» **GOAL OF THE EXERCISE**:
From the first line to the last, repeat the data below exactly.

» **PROVIDED MATERIAL**:
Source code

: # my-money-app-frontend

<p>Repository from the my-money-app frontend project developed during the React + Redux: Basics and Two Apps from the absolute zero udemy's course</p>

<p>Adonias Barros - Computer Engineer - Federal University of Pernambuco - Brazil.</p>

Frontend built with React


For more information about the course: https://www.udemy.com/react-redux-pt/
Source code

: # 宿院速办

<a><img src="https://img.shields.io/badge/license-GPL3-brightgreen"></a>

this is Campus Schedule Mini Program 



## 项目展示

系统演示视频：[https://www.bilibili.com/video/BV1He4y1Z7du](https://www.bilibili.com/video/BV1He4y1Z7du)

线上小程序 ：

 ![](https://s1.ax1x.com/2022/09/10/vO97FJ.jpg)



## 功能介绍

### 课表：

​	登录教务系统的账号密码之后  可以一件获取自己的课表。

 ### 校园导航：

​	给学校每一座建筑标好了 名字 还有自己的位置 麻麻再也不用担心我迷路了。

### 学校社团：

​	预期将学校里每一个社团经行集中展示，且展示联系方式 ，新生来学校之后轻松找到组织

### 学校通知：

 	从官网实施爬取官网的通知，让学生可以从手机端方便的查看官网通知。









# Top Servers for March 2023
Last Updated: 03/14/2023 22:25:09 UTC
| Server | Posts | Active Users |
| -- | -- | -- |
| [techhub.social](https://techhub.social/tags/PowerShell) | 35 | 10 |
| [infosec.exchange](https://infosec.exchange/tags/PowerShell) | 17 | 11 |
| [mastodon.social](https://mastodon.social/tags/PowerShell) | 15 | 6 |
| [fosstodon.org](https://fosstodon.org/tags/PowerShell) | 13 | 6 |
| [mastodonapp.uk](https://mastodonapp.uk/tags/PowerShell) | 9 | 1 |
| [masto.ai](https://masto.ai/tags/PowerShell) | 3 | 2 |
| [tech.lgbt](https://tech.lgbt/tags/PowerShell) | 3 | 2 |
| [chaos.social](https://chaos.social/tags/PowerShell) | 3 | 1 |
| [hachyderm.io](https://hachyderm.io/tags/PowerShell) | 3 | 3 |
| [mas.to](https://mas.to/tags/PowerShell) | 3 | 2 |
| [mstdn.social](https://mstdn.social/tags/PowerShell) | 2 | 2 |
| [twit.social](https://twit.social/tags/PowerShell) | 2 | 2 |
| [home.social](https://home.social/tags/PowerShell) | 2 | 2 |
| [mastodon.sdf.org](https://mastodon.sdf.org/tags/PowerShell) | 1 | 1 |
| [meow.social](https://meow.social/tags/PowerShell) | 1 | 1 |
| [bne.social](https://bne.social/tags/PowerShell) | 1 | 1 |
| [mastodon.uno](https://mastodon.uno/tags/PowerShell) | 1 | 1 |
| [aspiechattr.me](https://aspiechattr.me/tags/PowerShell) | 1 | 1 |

» **RESPONSE AREA**:
Source code

: # my-money-app-frontend

<p>Repository from the my-money-app frontend project developed during the React + Redux: Basics and Two Apps from the absolute zero udemy's course</p>

<p>Adonias Barros - Computer Engineer - Federal University of Pernambuco - Brazil.</p>

Frontend built with React


For more information about the course: https://www.udemy.com/react-redux-pt/
Source code

: # 宿院速办

<a><img src="https://img.shields.io/badge/license-GPL3-brightgreen"></a>

this is Campus Schedule Mini Program 



## 项目展示

系统演示视频：[https://www.bilibili.com/video/BV1He4y1Z7du](https://www.bilibili.com/video/BV1He4y1Z7du)

线上小程序 ：

 ![](https://s1.ax1x.com/2022/09/10/vO97FJ.jpg)



## 功能介绍

### 课表：

​	登录教务系统的账号密码之后  可以一件获取自己的课表。

 ### 校园导航：

​	给学校每一座建筑标好了 名字 还有自己的位置 麻麻再也不用担心我迷路了。

### 学校社团：

​	预期将学校里每一个社团经行集中展示，且展示联系方式 ，新生来学校之后轻松找到组织

### 学校通知：

 	从官网实施爬取官网的通知，让学生可以从手机端方便的查看官网通知。









# Top Servers for March 2023
Last Updated: 03/14/2023 22:25:09 UTC
| Server | Posts | Active Users |
| -- | -- | -- |
| [techhub.social](https://techhub.social/tags/PowerShell) | 35 | 10 |
| [infosec.exchange](https://infosec.exchange/tags/PowerShell) | 17 | 11 |
| [mastodon.social](https://mastodon.social/tags/PowerShell) | 15 | 6 |
| [fosstodon.org](https://fosstodon.org/tags/PowerShell) | 13 | 6 |
| [mastodonapp.uk](https://mastodonapp.uk/tags/PowerShell) | 9 | 1 |
| [masto.ai](https://masto.ai/tags/PowerShell) | 3 | 2 |
| [tech.lgbt](https://tech.lgbt/tags/PowerShell) | 3 | 2 |
| [chaos.social](https://chaos.social/tags/PowerShell) | 3 | 1 |
| [hachyderm.io](https://hachyderm.io/tags/PowerShell) | 3 | 3 |
| [mas.to](https://mas.to/tags/PowerShell) | 3 | 2 |
| [mstdn.social](https://mstdn.social/tags/PowerShell) | 2 | 2 |
| [twit.social](https://twit.social/tags/PowerShell) | 2 | 2 |
| [home.social](https://home.social/tags/PowerShell) | 2 | 2 |
| [mastodon.sdf.org](https://mastodon.sdf.org/tags/PowerShell) | 1 | 1 |
| [meow.social](https://meow.social/tags/PowerShell) | 1 | 1 |
| [bne.social](https://bne.social/tags/PowerShell) | 1 | 1 |
| [mastodon.uno](https://mastodon.uno/tags/PowerShell) | 1 | 1 |
| [aspiechattr.me](https://aspiechattr.me/tags/PowerShell) | 1 | 1 |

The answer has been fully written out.